Much to our surprise, they carefully followed the instructions to never take anything out of the dollhouse. They could move things around inside as much as they liked, however, which they did endlessly. Only one little chair was broken in the weeks they were playing with it and I suspect it was dropped on the floor by a little cousin during the family reunion. It was easily re-glued.
They left on Monday... and Tuesday evening I came down with the cold they caught right before they left. Not feeling like cleaning the big house which badly needs it after three weeks of company, I decided to make some lamps and hang some pictures in the dollhouse, which lead to painting some of the furniture, and cutting out some tiny little sculptures from magazines. Most of the things I made will be put away during their next visit and saved for when they are older.
Rosalind, who is the queen of dollhouses, also has a stash of tiny little accessories which will be added as they are able to handle them.
Doll house before the twins went home...
And the doll house now.
Stored in Rosalind's attic is a stunning dollhouse styled after the homes in colonial Williamsburg.
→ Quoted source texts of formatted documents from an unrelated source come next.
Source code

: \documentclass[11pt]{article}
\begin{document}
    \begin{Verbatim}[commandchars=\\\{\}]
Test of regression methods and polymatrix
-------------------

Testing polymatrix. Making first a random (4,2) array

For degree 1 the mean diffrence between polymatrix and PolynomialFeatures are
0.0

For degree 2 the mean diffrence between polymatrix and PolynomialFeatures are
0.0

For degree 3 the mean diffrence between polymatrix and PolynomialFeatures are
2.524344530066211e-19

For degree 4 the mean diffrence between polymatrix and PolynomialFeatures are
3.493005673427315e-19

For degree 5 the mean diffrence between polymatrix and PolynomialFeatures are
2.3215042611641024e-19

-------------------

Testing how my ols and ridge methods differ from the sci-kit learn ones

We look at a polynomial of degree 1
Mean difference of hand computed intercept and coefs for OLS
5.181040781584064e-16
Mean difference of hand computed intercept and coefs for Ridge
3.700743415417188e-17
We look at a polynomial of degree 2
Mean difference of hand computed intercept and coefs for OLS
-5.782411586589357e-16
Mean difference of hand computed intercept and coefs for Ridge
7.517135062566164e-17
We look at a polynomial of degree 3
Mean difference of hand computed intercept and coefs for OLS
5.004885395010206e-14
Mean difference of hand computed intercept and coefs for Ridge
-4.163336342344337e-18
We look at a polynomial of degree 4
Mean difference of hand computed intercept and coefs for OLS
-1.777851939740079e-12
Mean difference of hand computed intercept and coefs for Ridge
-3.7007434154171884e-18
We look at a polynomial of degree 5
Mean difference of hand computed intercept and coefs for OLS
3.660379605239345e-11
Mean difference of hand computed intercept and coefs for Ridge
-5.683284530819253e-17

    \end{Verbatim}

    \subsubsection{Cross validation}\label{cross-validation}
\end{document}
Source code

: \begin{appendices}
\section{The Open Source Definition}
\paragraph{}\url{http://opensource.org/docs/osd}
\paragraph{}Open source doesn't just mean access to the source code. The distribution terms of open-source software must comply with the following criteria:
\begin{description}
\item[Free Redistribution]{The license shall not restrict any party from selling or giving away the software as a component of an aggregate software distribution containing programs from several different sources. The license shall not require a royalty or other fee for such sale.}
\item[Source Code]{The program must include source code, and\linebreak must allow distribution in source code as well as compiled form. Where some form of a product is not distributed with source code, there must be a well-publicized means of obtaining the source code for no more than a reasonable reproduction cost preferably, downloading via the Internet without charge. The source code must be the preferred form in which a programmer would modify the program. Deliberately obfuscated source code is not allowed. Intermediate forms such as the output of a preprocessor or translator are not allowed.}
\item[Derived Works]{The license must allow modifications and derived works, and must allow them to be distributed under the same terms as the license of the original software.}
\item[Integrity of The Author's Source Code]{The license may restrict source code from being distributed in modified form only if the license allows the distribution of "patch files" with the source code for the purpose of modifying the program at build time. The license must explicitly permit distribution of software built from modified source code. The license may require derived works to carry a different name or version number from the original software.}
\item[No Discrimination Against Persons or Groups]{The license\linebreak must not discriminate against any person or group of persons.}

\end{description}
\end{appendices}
At some point, perhaps I can persuade her husband to climb the ladder to retrieve it so that I can show it to you. She spent months and months finely crafting furniture and accessories for it and it is definitely not for tiny little hands!
In the meantime, let's take a closer look at this less impressive house. Since lamps started this whole process, here is the first lamp I made. The space is somewhat limited in the living room and we don't have an end table, so I made a floor lamp with a skewer and some beads.
|Propped gingerly against the wall until I can figure out a more sturdy base which I suspect means a trip to town|
|Also made with beads and a tiny little copper perfume funnel for the base. On the wall next to the lamp, the little charm with my first daughter's photo finally found a home now that she is in her late thirties!|
Another great tutorial for making lamps is here. The lamps are way too fussy for my taste, but the construction details were helpful.
Which led to painting the dresser which had been stained a dark mahogany. Also in the master bedroom are a painting from the pages of Martha Stewart Living Magazine and two from Better Homes and Gardens, and a rug from the pages of House Beautiful. All of these cut-out pictures were attached to tag board with Elmer's Craft Bond multipurpose spray adhesive so that they would not wrinkle and would look a little more three dimensional. This lazy crafter chose not to actually cut little tiny frames with my sister's miniature mitre box, but just use the photographed frames.
The next room will eventually be the bathroom and its contents will move to the attic (which will be divided into two spaces for a play room and a music room.) For now we chose not to risk the girls breaking the porcelain fixtures and made it into the music room.
This room's artwork was stolen from both Steven Shubel's cottage (the little cherub on top of the piano and Susan Lyne's Manhattan apartment which includes works on paper by Gaston Lachaise. For help with updating the interiors of this apartment (featured in the April 2009 issue of Martha Stewart Living) Lyne chose Kevin Sharley, who painted the rooms with various shades of yellow. So of course this little replica will soon be yellow as well.
Here is the original....
|Susan Lyne's Manhattan apartment via Martha Stewart Living|
In the living room are more rugs from the magazine pages of House Beautiful. And, as I was very taken with Steven Shubel's updating of his California Cottage (page 70, July August issue of House Beautiful),
|Photo via House Beautiful|
I stole his fantastic mirror for over the mantel. Not yet placed, because I haven't started the landscaping, are impressive plaster casts of marble statues and fragments.
From the same issue came the fabulous light fixtures from architects Bill Brockschmidt and Richard Dragisic's shared 600 square ft. loft apartment. I also purloined their little plaster statue for the top of the bookcase and some of their blue and white porcelain collection. I wonder if they have missed them?
|New York apartment of Richard Dragisic and Bill Brocksmidt via New York Social Diary|
|Could use a more impressive chair for the foyer desk! Steven Shubel's mirror flanked by two brass beads turned into candlesticks.|
In all these photos, you may have noticed the peeling walls. I understand that is very fashionable these days. For a hilarious post about this trend, visit Steve's blog, An Urban Cottage. Bye for now, off to play with my...opps, I mean Sara, Caroline, and Eliza's dollhouse. And possibly order some of the miniatures I have pinned on Pinterest.